[Stored data]
- - -

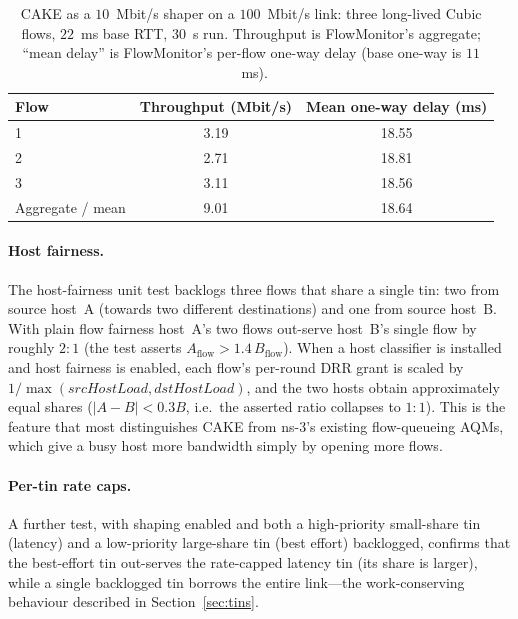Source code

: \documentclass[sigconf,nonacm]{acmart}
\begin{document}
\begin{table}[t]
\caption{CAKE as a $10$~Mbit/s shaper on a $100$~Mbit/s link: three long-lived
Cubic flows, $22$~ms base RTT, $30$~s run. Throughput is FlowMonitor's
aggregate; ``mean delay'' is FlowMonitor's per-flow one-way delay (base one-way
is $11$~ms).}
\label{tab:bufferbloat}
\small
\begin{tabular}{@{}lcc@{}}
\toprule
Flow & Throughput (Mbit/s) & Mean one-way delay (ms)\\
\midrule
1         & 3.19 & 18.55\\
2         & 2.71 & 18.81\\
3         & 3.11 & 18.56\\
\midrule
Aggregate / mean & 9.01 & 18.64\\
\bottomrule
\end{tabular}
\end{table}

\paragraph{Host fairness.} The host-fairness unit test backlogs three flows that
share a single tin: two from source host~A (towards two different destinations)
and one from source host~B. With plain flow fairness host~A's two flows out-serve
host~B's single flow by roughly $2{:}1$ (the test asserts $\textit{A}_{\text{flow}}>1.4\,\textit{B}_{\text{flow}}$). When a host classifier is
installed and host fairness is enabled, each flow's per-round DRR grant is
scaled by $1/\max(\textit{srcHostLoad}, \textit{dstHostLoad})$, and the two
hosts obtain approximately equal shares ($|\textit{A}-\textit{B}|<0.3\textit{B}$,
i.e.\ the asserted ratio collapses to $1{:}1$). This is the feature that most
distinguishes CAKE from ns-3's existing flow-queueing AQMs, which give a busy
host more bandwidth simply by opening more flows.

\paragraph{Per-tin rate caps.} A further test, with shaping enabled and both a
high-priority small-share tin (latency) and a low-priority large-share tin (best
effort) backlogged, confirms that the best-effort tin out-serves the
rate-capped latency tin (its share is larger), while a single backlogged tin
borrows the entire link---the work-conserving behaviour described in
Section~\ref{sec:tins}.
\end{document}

- - -

__Exercise objective__: When a record holds a picture, leave that picture out; copy the rest verbatim.

__Written answer__:
Source code

: \documentclass[sigconf,nonacm]{acmart}
\begin{document}
\begin{table}[t]
\caption{CAKE as a $10$~Mbit/s shaper on a $100$~Mbit/s link: three long-lived
Cubic flows, $22$~ms base RTT, $30$~s run. Throughput is FlowMonitor's
aggregate; ``mean delay'' is FlowMonitor's per-flow one-way delay (base one-way
is $11$~ms).}
\label{tab:bufferbloat}
\small
\begin{tabular}{@{}lcc@{}}
\toprule
Flow & Throughput (Mbit/s) & Mean one-way delay (ms)\\
\midrule
1         & 3.19 & 18.55\\
2         & 2.71 & 18.81\\
3         & 3.11 & 18.56\\
\midrule
Aggregate / mean & 9.01 & 18.64\\
\bottomrule
\end{tabular}
\end{table}

\paragraph{Host fairness.} The host-fairness unit test backlogs three flows that
share a single tin: two from source host~A (towards two different destinations)
and one from source host~B. With plain flow fairness host~A's two flows out-serve
host~B's single flow by roughly $2{:}1$ (the test asserts $\textit{A}_{\text{flow}}>1.4\,\textit{B}_{\text{flow}}$). When a host classifier is
installed and host fairness is enabled, each flow's per-round DRR grant is
scaled by $1/\max(\textit{srcHostLoad}, \textit{dstHostLoad})$, and the two
hosts obtain approximately equal shares ($|\textit{A}-\textit{B}|<0.3\textit{B}$,
i.e.\ the asserted ratio collapses to $1{:}1$). This is the feature that most
distinguishes CAKE from ns-3's existing flow-queueing AQMs, which give a busy
host more bandwidth simply by opening more flows.

\paragraph{Per-tin rate caps.} A further test, with shaping enabled and both a
high-priority small-share tin (latency) and a low-priority large-share tin (best
effort) backlogged, confirms that the best-effort tin out-serves the
rate-capped latency tin (its share is larger), while a single backlogged tin
borrows the entire link---the work-conserving behaviour described in
Section~\ref{sec:tins}.
\end{document}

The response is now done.